KABUL ; Afghan President Hamid Karzai ordered parliament today to postpone its winter recess so lawmakers can consider his new choices for cabinet posts, his office said.

Afghanistan's parliament rejected more than two-thirds of Karzai's proposals for 24 cabinet posts on Saturday, delivering a major blow to his authority.

Karzai issued a decree, as head of state, that the legislature should delay its 45-day recess until he has proposed new ministers in place of those who were rejected in a secret ballot, the statement said. Parliament had been due to go on recess on Tuesday. Of the 24 people Karzai put forward for the cabinet, only seven won approval on Saturday in a secret ballot of more than 200 lawmakers.

The rejections effectively leave Afghanistan without a fully functioning government, dragging out a political vacuum that has prevailed since an August presidential election.

Ahead of an international conference scheduled to take place in London on January 28 to deliberate the war-torn country's future, Kabul's ministries are being run by junior bureaucrats who have little power and no coherent plan.

The decree was issued "under Article 107 of the Afghan constitution in a bid to complete, as soon as possible, the cabinet and prevent obstruction of government work," Karzai's statement said.

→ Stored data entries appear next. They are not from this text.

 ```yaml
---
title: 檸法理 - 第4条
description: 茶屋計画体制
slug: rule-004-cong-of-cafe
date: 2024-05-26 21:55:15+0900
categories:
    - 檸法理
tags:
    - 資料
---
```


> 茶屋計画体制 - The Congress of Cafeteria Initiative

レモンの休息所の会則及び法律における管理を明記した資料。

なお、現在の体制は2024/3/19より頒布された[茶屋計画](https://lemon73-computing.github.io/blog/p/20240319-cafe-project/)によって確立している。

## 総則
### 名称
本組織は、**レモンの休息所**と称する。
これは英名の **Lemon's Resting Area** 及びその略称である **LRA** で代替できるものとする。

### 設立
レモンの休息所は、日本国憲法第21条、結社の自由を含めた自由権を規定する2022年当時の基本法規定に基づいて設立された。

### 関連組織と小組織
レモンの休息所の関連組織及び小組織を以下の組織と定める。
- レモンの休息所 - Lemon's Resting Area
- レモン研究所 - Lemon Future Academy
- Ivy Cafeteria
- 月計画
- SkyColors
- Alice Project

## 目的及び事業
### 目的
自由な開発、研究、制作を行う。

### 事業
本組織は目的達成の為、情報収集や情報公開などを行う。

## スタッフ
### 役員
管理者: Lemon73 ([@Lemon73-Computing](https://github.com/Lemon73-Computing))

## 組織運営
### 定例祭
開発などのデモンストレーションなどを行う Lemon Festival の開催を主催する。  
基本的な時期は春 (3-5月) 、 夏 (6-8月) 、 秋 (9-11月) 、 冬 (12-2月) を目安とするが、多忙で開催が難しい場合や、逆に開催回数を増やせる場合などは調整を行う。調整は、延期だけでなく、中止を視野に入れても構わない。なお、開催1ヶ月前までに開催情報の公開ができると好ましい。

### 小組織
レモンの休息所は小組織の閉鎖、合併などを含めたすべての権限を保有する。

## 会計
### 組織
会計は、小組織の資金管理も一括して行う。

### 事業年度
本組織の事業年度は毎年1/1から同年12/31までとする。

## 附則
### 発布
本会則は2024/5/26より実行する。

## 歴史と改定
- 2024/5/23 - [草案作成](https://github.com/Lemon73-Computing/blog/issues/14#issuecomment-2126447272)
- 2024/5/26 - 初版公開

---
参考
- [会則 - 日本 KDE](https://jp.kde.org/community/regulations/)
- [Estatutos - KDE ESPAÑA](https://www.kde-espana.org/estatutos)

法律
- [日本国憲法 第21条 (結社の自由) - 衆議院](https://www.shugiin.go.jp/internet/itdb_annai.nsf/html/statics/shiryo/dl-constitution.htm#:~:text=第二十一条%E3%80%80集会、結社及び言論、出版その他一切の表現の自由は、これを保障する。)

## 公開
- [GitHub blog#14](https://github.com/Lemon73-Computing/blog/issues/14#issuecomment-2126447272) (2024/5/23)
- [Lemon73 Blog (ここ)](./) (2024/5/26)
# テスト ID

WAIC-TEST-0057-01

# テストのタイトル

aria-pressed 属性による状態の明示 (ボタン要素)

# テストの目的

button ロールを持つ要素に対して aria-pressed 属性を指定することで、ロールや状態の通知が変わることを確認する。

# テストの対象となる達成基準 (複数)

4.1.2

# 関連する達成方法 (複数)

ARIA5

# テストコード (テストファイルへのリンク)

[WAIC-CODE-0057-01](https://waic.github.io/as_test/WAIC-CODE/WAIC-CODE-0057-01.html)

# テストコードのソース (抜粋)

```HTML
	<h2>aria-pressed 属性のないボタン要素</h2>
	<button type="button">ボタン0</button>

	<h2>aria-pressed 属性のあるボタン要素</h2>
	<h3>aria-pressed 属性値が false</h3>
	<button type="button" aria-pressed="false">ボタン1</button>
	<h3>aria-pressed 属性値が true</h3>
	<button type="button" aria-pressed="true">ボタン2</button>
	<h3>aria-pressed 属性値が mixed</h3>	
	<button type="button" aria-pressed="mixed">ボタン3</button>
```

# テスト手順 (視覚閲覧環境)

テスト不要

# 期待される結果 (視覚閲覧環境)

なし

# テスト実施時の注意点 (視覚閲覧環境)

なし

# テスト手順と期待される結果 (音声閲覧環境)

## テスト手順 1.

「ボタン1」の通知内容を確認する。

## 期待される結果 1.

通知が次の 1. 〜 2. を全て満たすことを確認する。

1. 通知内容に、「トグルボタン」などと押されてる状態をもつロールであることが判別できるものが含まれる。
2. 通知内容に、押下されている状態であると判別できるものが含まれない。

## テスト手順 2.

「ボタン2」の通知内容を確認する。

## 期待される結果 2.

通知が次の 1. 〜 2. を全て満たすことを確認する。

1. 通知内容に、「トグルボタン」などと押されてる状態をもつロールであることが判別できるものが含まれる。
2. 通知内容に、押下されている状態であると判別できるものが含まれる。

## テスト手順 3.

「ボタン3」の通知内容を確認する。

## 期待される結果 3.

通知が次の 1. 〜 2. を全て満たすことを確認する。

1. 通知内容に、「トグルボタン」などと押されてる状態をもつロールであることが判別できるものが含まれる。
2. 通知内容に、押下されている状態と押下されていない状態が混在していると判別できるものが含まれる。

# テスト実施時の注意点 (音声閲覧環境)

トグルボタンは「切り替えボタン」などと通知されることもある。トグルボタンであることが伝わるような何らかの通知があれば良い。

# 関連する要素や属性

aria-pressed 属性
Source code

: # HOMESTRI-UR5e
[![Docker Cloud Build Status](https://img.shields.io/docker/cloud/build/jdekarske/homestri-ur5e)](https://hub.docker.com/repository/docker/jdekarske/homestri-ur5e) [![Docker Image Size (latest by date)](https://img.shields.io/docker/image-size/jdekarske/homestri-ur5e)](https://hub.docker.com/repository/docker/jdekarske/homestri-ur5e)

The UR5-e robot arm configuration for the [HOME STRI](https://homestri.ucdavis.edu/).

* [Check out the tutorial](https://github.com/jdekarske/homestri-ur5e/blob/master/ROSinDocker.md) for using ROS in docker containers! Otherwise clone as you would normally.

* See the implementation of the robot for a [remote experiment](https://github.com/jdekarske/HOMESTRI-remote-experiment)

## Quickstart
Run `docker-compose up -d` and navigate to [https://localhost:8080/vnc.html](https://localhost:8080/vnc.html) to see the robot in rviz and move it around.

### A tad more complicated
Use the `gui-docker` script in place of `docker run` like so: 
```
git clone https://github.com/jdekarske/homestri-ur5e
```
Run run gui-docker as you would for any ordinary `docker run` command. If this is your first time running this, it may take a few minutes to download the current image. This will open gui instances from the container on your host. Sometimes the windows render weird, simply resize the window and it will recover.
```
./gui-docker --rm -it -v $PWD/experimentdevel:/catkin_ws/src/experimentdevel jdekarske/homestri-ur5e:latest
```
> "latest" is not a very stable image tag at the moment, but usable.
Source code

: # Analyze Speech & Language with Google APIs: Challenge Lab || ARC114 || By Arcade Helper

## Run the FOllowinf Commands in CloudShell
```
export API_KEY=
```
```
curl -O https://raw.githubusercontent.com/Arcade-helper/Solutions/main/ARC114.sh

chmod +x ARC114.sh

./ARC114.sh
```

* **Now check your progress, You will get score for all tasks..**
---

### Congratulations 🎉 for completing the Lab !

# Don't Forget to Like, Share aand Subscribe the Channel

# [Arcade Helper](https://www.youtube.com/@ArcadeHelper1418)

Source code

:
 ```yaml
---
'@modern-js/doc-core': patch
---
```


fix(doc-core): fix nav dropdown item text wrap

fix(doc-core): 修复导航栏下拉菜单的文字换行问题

"The list of new nominees for the cabinet is due to be sent to the parliament for approval." Western diplomats, including the UN's special representative Kai Eide, have said that the parliamentary rejection of Karzai's cabinet choices is an obstacle on Afghanistan's road to democratic governance. But they concede it has shown parliament to be a functioning institution that refused to be cowed by vested interests.